>>>

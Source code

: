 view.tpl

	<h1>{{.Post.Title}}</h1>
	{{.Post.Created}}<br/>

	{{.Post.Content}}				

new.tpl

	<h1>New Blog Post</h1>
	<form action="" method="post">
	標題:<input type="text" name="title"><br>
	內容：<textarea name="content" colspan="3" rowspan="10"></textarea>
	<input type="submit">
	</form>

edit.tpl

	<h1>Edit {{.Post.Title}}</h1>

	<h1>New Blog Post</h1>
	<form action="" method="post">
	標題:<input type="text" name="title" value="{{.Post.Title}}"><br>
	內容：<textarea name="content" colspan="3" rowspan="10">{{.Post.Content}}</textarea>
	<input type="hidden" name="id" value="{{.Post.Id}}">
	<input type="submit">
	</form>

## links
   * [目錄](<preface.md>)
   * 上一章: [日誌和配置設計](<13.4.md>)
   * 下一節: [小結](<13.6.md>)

<<<
>>>

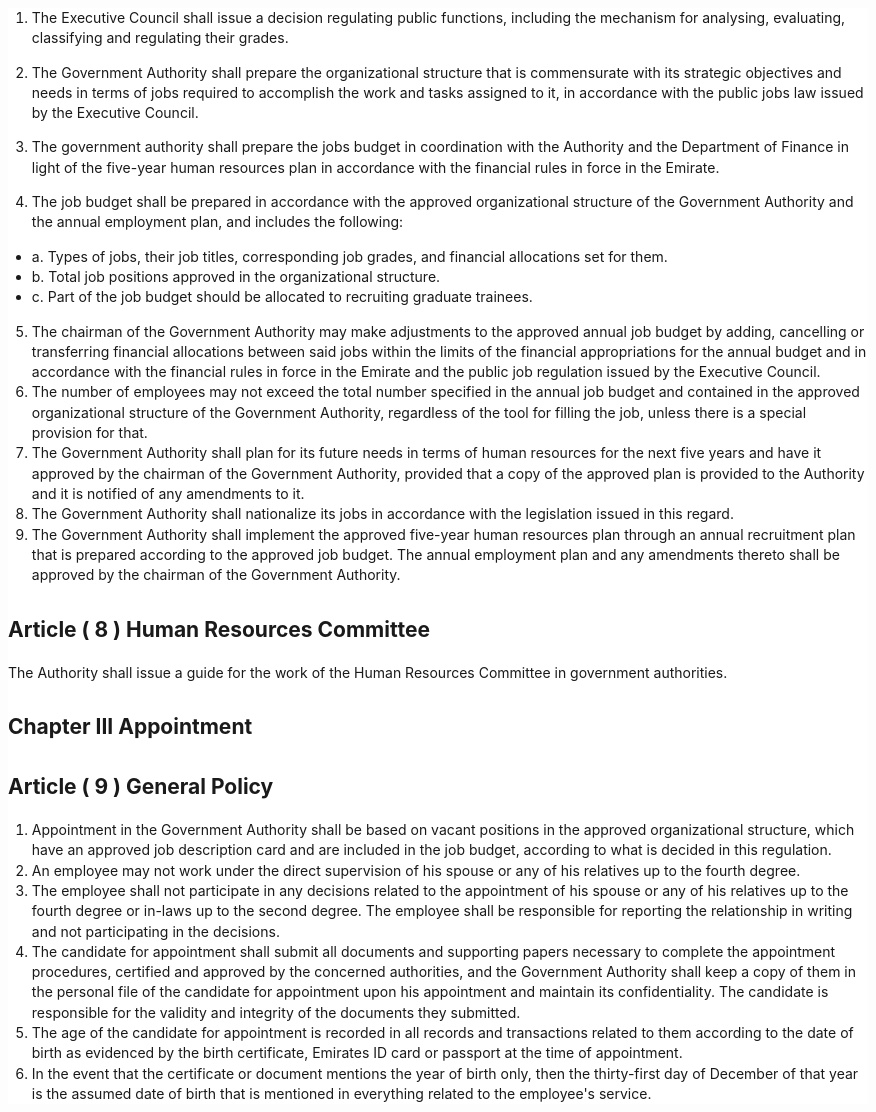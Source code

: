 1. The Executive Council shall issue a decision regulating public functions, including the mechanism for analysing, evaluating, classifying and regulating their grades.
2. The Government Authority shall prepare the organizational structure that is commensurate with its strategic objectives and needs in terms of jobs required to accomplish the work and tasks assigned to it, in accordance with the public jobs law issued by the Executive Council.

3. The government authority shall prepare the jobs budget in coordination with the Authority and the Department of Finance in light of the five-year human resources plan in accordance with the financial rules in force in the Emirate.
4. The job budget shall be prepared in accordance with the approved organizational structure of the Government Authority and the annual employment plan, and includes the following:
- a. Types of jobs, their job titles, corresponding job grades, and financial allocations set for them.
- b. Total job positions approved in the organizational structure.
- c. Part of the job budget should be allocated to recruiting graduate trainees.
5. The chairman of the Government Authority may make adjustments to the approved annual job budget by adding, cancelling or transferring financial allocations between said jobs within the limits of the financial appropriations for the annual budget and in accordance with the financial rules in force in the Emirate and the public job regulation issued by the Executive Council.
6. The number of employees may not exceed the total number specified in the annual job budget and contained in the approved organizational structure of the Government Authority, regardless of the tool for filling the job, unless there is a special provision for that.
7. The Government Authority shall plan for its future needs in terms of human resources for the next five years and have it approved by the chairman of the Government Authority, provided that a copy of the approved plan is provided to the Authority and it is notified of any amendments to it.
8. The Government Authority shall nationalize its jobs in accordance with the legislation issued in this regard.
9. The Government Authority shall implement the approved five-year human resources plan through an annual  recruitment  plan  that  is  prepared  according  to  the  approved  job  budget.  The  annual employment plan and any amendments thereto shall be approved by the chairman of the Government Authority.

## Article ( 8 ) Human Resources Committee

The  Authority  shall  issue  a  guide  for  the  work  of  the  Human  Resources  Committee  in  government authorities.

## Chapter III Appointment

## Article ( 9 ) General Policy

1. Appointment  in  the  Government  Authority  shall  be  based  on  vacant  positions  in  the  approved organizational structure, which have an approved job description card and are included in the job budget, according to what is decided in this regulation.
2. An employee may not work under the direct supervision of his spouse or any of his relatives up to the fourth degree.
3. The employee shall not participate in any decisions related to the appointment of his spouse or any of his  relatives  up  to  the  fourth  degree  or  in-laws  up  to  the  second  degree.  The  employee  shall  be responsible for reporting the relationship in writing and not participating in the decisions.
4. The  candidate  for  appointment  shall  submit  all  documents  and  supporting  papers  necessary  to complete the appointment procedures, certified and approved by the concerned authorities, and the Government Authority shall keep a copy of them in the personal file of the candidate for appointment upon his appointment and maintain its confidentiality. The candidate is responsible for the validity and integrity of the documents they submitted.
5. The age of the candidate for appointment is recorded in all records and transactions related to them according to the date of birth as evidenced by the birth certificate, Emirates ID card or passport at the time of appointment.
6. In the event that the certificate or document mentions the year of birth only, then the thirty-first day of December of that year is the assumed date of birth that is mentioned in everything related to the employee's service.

<<<

What this task involves. Where does "prepared" appear in the records above? Copy every line that has it.

Task output.
4. The job budget shall be prepared in accordance with the approved organizational structure of the Government Authority and the annual employment plan, and includes the following:
9. The Government Authority shall implement the approved five-year human resources plan through an annual  recruitment  plan  that  is  prepared  according  to  the  approved  job  budget.  The  annual employment plan and any amendments thereto shall be approved by the chairman of the Government Authority.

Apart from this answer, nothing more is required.